Set down the records once more, please, exactly and with the pictures left out.

(Dataset entries)

==================================================

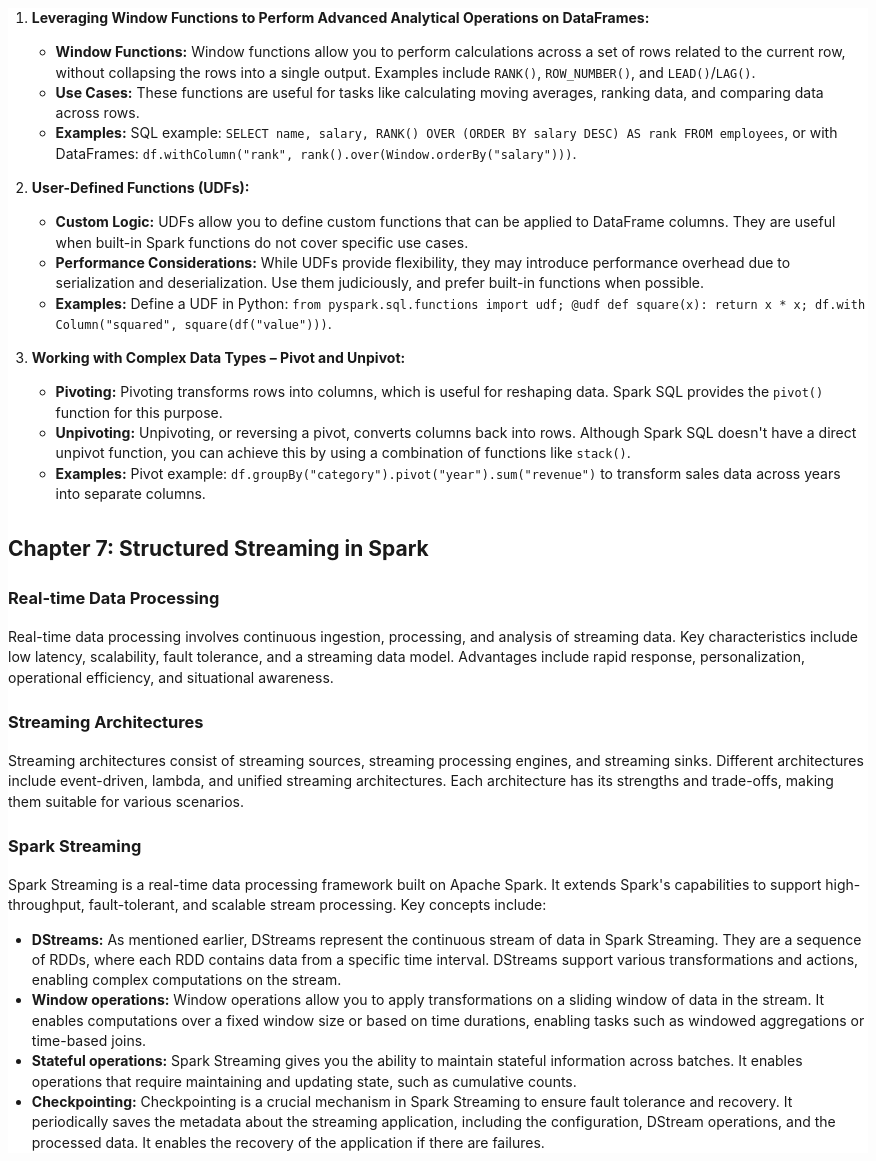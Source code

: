 1. **Leveraging Window Functions to Perform Advanced Analytical Operations on DataFrames:**
   - **Window Functions:** Window functions allow you to perform calculations across a set of rows related to the current row, without collapsing the rows into a single output. Examples include `RANK()`, `ROW_NUMBER()`, and `LEAD()`/`LAG()`.
   - **Use Cases:** These functions are useful for tasks like calculating moving averages, ranking data, and comparing data across rows.
   - **Examples:** SQL example: `SELECT name, salary, RANK() OVER (ORDER BY salary DESC) AS rank FROM employees`, or with DataFrames: `df.withColumn("rank", rank().over(Window.orderBy("salary")))`.

2. **User-Defined Functions (UDFs):**
   - **Custom Logic:** UDFs allow you to define custom functions that can be applied to DataFrame columns. They are useful when built-in Spark functions do not cover specific use cases.
   - **Performance Considerations:** While UDFs provide flexibility, they may introduce performance overhead due to serialization and deserialization. Use them judiciously, and prefer built-in functions when possible.
   - **Examples:** Define a UDF in Python: `from pyspark.sql.functions import udf; @udf def square(x): return x * x; df.withColumn("squared", square(df("value")))`.

3. **Working with Complex Data Types – Pivot and Unpivot:**
   - **Pivoting:** Pivoting transforms rows into columns, which is useful for reshaping data. Spark SQL provides the `pivot()` function for this purpose.
   - **Unpivoting:** Unpivoting, or reversing a pivot, converts columns back into rows. Although Spark SQL doesn't have a direct unpivot function, you can achieve this by using a combination of functions like `stack()`.
   - **Examples:** Pivot example: `df.groupBy("category").pivot("year").sum("revenue")` to transform sales data across years into separate columns.

## Chapter 7: Structured Streaming in Spark

### Real-time Data Processing

Real-time data processing involves continuous ingestion, processing, and analysis of streaming data. Key characteristics include low latency, scalability, fault tolerance, and a streaming data model. Advantages include rapid response, personalization, operational efficiency, and situational awareness.

### Streaming Architectures

Streaming architectures consist of streaming sources, streaming processing engines, and streaming sinks. Different architectures include event-driven, lambda, and unified streaming architectures. Each architecture has its strengths and trade-offs, making them suitable for various scenarios.

### Spark Streaming

Spark Streaming is a real-time data processing framework built on Apache Spark. It extends Spark's capabilities to support high-throughput, fault-tolerant, and scalable stream processing. Key concepts include:

* **DStreams:** As mentioned earlier, DStreams represent the continuous stream of data in Spark Streaming. They are a sequence of RDDs, where each RDD contains data from a specific time interval. DStreams support various transformations and actions, enabling complex computations on the stream.
* **Window operations:** Window operations allow you to apply transformations on a sliding window of data in the stream. It enables computations over a fixed window size or based on time durations, enabling tasks such as windowed aggregations or time-based joins.
* **Stateful operations:** Spark Streaming gives you the ability to maintain stateful information across batches. It enables operations that require maintaining and updating state, such as cumulative counts.
* **Checkpointing:** Checkpointing is a crucial mechanism in Spark Streaming to ensure fault tolerance and recovery. It periodically saves the metadata about the streaming application, including the configuration, DStream operations, and the processed data. It enables the recovery of the application if there are failures.
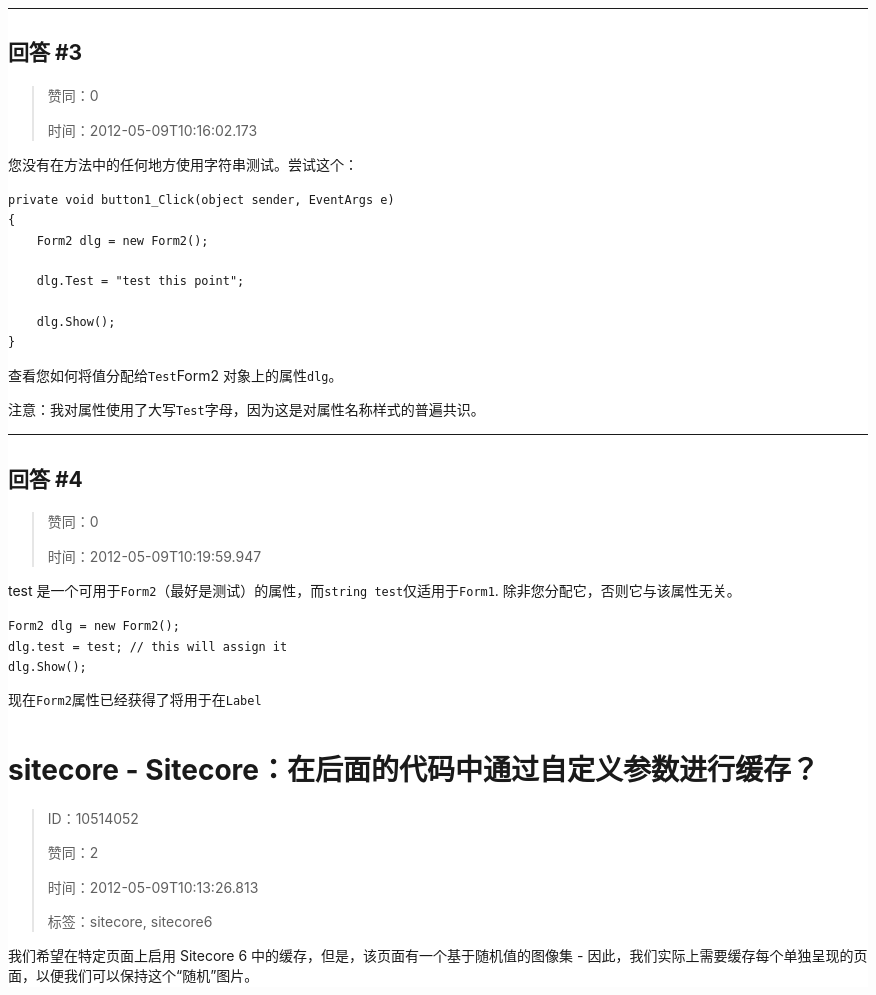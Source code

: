 * * *

## 回答 #3

> 赞同：0
> 
> 时间：2012-05-09T10:16:02.173

您没有在方法中的任何地方使用字符串测试。尝试这个：

```
private void button1_Click(object sender, EventArgs e)
{
    Form2 dlg = new Form2();

    dlg.Test = "test this point";

    dlg.Show();
} 
```

查看您如何将值分配给`Test`Form2 对象上的属性`dlg`。

注意：我对属性使用了大写`Test`字母，因为这是对属性名称样式的普遍共识。

* * *

## 回答 #4

> 赞同：0
> 
> 时间：2012-05-09T10:19:59.947

test 是一个可用于`Form2`（最好是测试）的属性，而`string test`仅适用于`Form1`. 除非您分配它，否则它与该属性无关。

```
Form2 dlg = new Form2();
dlg.test = test; // this will assign it
dlg.Show(); 
```

现在`Form2`属性已经获得了将用于在`Label`

# sitecore - Sitecore：在后面的代码中通过自定义参数进行缓存？

> ID：10514052
> 
> 赞同：2
> 
> 时间：2012-05-09T10:13:26.813
> 
> 标签：sitecore, sitecore6

我们希望在特定页面上启用 Sitecore 6 中的缓存，但是，该页面有一个基于随机值的图像集 - 因此，我们实际上需要缓存每个单独呈现的页面，以便我们可以保持这个“随机”图片。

==================================================

SOLVED PROBLEM:
Source code

: 1. **Leveraging Window Functions to Perform Advanced Analytical Operations on DataFrames:**
   - **Window Functions:** Window functions allow you to perform calculations across a set of rows related to the current row, without collapsing the rows into a single output. Examples include `RANK()`, `ROW_NUMBER()`, and `LEAD()`/`LAG()`.
   - **Use Cases:** These functions are useful for tasks like calculating moving averages, ranking data, and comparing data across rows.
   - **Examples:** SQL example: `SELECT name, salary, RANK() OVER (ORDER BY salary DESC) AS rank FROM employees`, or with DataFrames: `df.withColumn("rank", rank().over(Window.orderBy("salary")))`.

2. **User-Defined Functions (UDFs):**
   - **Custom Logic:** UDFs allow you to define custom functions that can be applied to DataFrame columns. They are useful when built-in Spark functions do not cover specific use cases.
   - **Performance Considerations:** While UDFs provide flexibility, they may introduce performance overhead due to serialization and deserialization. Use them judiciously, and prefer built-in functions when possible.
   - **Examples:** Define a UDF in Python: `from pyspark.sql.functions import udf; @udf def square(x): return x * x; df.withColumn("squared", square(df("value")))`.

3. **Working with Complex Data Types – Pivot and Unpivot:**
   - **Pivoting:** Pivoting transforms rows into columns, which is useful for reshaping data. Spark SQL provides the `pivot()` function for this purpose.
   - **Unpivoting:** Unpivoting, or reversing a pivot, converts columns back into rows. Although Spark SQL doesn't have a direct unpivot function, you can achieve this by using a combination of functions like `stack()`.
   - **Examples:** Pivot example: `df.groupBy("category").pivot("year").sum("revenue")` to transform sales data across years into separate columns.

## Chapter 7: Structured Streaming in Spark

### Real-time Data Processing

Real-time data processing involves continuous ingestion, processing, and analysis of streaming data. Key characteristics include low latency, scalability, fault tolerance, and a streaming data model. Advantages include rapid response, personalization, operational efficiency, and situational awareness.

### Streaming Architectures

Streaming architectures consist of streaming sources, streaming processing engines, and streaming sinks. Different architectures include event-driven, lambda, and unified streaming architectures. Each architecture has its strengths and trade-offs, making them suitable for various scenarios.

### Spark Streaming

Spark Streaming is a real-time data processing framework built on Apache Spark. It extends Spark's capabilities to support high-throughput, fault-tolerant, and scalable stream processing. Key concepts include:

* **DStreams:** As mentioned earlier, DStreams represent the continuous stream of data in Spark Streaming. They are a sequence of RDDs, where each RDD contains data from a specific time interval. DStreams support various transformations and actions, enabling complex computations on the stream.
* **Window operations:** Window operations allow you to apply transformations on a sliding window of data in the stream. It enables computations over a fixed window size or based on time durations, enabling tasks such as windowed aggregations or time-based joins.
* **Stateful operations:** Spark Streaming gives you the ability to maintain stateful information across batches. It enables operations that require maintaining and updating state, such as cumulative counts.
* **Checkpointing:** Checkpointing is a crucial mechanism in Spark Streaming to ensure fault tolerance and recovery. It periodically saves the metadata about the streaming application, including the configuration, DStream operations, and the processed data. It enables the recovery of the application if there are failures.
Source code

: * * *

## 回答 #3

> 赞同：0
> 
> 时间：2012-05-09T10:16:02.173

您没有在方法中的任何地方使用字符串测试。尝试这个：

```
private void button1_Click(object sender, EventArgs e)
{
    Form2 dlg = new Form2();

    dlg.Test = "test this point";

    dlg.Show();
} 
```

查看您如何将值分配给`Test`Form2 对象上的属性`dlg`。

注意：我对属性使用了大写`Test`字母，因为这是对属性名称样式的普遍共识。

* * *

## 回答 #4

> 赞同：0
> 
> 时间：2012-05-09T10:19:59.947

test 是一个可用于`Form2`（最好是测试）的属性，而`string test`仅适用于`Form1`. 除非您分配它，否则它与该属性无关。

```
Form2 dlg = new Form2();
dlg.test = test; // this will assign it
dlg.Show(); 
```

现在`Form2`属性已经获得了将用于在`Label`

# sitecore - Sitecore：在后面的代码中通过自定义参数进行缓存？

> ID：10514052
> 
> 赞同：2
> 
> 时间：2012-05-09T10:13:26.813
> 
> 标签：sitecore, sitecore6

我们希望在特定页面上启用 Sitecore 6 中的缓存，但是，该页面有一个基于随机值的图像集 - 因此，我们实际上需要缓存每个单独呈现的页面，以便我们可以保持这个“随机”图片。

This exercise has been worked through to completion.